June 18, 2015
Everyone agrees water is a growing problem in the region, but the states of Central Asia can’t agree on what to do.
“Water is life. Water is health. Water is dignity. Water is a human right,” UN Secretary General Ban Ki-moon said last week at a conference in Tajikistan aimed at assessing the results of the UN’s decade-long “Water for Life” initiative, launched in 2005.
Reportedly 2,000 participants attended the event, hearing more than 70 reports in the Tajik capital, Dushanbe. But, Eurasianet notes, “despite numerous statements of concern, the meeting produced no substantive measures.” Meaningless conferences apparently don’t just happen in Washington, DC. After an entire decade of concerted focus on the issue, Central Asia remains one of the most irresponsible regions when it comes to water.
A center on international water diplomacy, proposed by Tajik officials in 2013, never came into existence. Neither did a reservoir and consortium scheme. It isn’t for lack of recognizing the problem–just about every regional leader has made a speech or several on the importance of water.
In 2012, Uzbekistan’s President Islam Karimov, ticked at Kyrgyzstan and Tajikistan’s dam building, said that “today many experts declare that water resources could tomorrow become a problem around which relations deteriorate, and not only in our region. Everything can be so aggravated that this can spark not simply serious confrontation but even wars.”
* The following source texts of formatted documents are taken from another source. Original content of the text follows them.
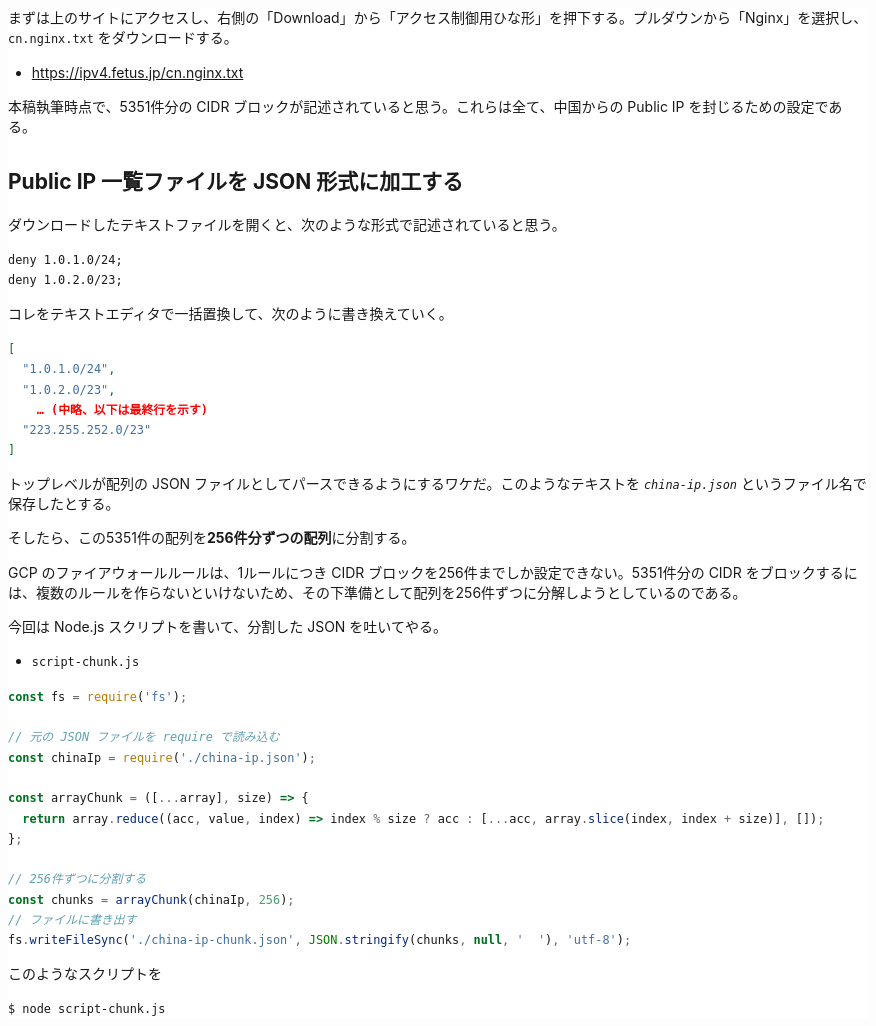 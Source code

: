まずは上のサイトにアクセスし、右側の「Download」から「アクセス制御用ひな形」を押下する。プルダウンから「Nginx」を選択し、`cn.nginx.txt` をダウンロードする。

- <https://ipv4.fetus.jp/cn.nginx.txt>

本稿執筆時点で、5351件分の CIDR ブロックが記述されていると思う。これらは全て、中国からの Public IP を封じるための設定である。

## Public IP 一覧ファイルを JSON 形式に加工する

ダウンロードしたテキストファイルを開くと、次のような形式で記述されていると思う。

```
deny 1.0.1.0/24;
deny 1.0.2.0/23;
```

コレをテキストエディタで一括置換して、次のように書き換えていく。

```json
[
  "1.0.1.0/24",
  "1.0.2.0/23",
    … (中略、以下は最終行を示す)
  "223.255.252.0/23"
]
```

トップレベルが配列の JSON ファイルとしてパースできるようにするワケだ。このようなテキストを *`china-ip.json`* というファイル名で保存したとする。

そしたら、この5351件の配列を**256件分ずつの配列**に分割する。

GCP のファイアウォールルールは、1ルールにつき CIDR ブロックを256件までしか設定できない。5351件分の CIDR をブロックするには、複数のルールを作らないといけないため、その下準備として配列を256件ずつに分解しようとしているのである。

今回は Node.js スクリプトを書いて、分割した JSON を吐いてやる。

- `script-chunk.js`

```javascript
const fs = require('fs');

// 元の JSON ファイルを require で読み込む
const chinaIp = require('./china-ip.json');

const arrayChunk = ([...array], size) => {
  return array.reduce((acc, value, index) => index % size ? acc : [...acc, array.slice(index, index + size)], []);
};

// 256件ずつに分割する
const chunks = arrayChunk(chinaIp, 256);
// ファイルに書き出す
fs.writeFileSync('./china-ip-chunk.json', JSON.stringify(chunks, null, '  '), 'utf-8');
```

このようなスクリプトを

```bash
$ node script-chunk.js
```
Kyrgyzstan and Tajikistan sit upriver on the Amu Darya and Syr Darya, the region’s two main rivers upon which Uzbekistan relies for water irrigated to sate its cotton crops’ thirst. Kyrgyzstan and Tajikistan for their part, dam rivers for energy. Both are mountainous and lack the deep resource wealth of Kazakhstan, Turkmenistan, and Uzbekistan. They hope to increase their hydropower output to such a degree that they can export it south into Afghanistan and Pakistan.
The water scarcity issue is thus in part, political and economic. Uzbekistan hasn’t shied from hitting back at Tajikistan and Kyrgyzstan in various ways. Last year Uzbekistan cut gas supplies to Kyrgyzstan over a contract technicality, gas began to flow again in the middle of winter after eight months. A recent report in Tajikistan’sAsia-Plus commented that Uzbekistan was not keen to lift visa requirements for Tajiks any time soon.
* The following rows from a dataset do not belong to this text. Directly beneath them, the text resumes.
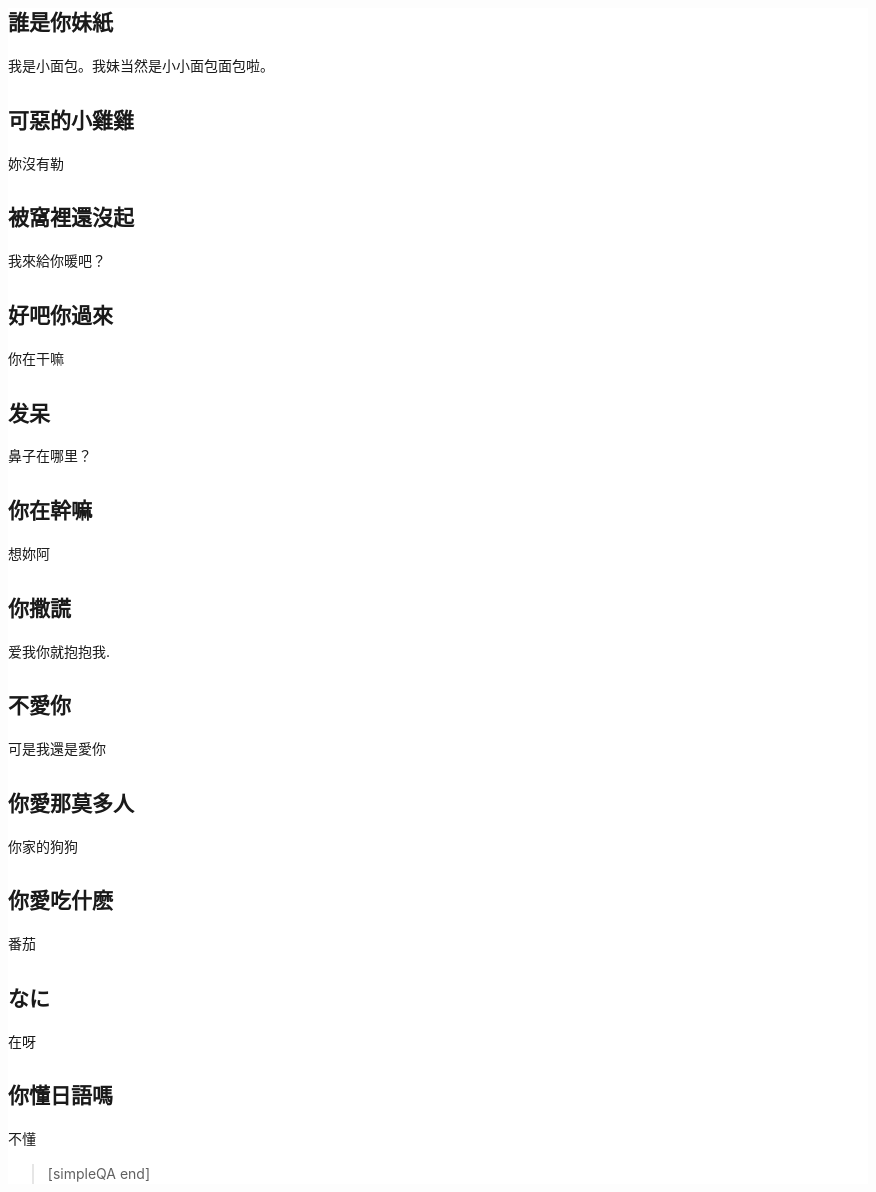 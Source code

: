 ## 誰是你妹紙
我是小面包。我妹当然是小小面包面包啦。

## 可惡的小雞雞
妳沒有勒

## 被窩裡還沒起
我來給你暖吧？

## 好吧你過來
你在干嘛

## 发呆
鼻子在哪里？

## 你在幹嘛
想妳阿

## 你撒謊
爱我你就抱抱我.

## 不愛你
可是我還是愛你

## 你愛那莫多人
你家的狗狗

## 你愛吃什麽
番茄

## なに
在呀

## 你懂日語嗎
不懂

> [simpleQA end]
Relations between Tajikistan and Uzbekistan are currently strained because of the former’s plans to build the Roghun hydroelectric power plant (HPP). Tajik authorities believe that the Roghun dam is solution to many problems Tajikistan faces today, including frequent electricity shortages during winters.
The Roghun HPP could generate both enough electricity to provide for Tajikistan’s population and enough excess to export to Pakistan, Afghanistan, or China.
Uzbekistan is downstream country and its authorities consider that Tajikistan will use the dam as a means of leverage to pressure Uzbekistan in the many political disputes between the two countries.
The crisis is not just rooted in the political realm, though politics certainly explains the lack of coordinated progress. Environmental conditions nonetheless conspire against the region. Milder winters and less snow means less water flowing into reservoirs and further downstream–climate change is largely responsible for this shift. One only has to look at damning pictures of the Aral Sea’s change over the past 30 years from the world’s fourth largest lake to little more than a poisoned puddle to get the scale of the problem.
Central Asia is not alone. Marcel Vaessen, head of the Caucasus and Central Asia branch of the UN Office for the Coordination of Humanitarian Affairs, said in his presentation in Dushanbe that by 2030, 47 percent of the world’s population is projected to be living in areas of “high water stress.”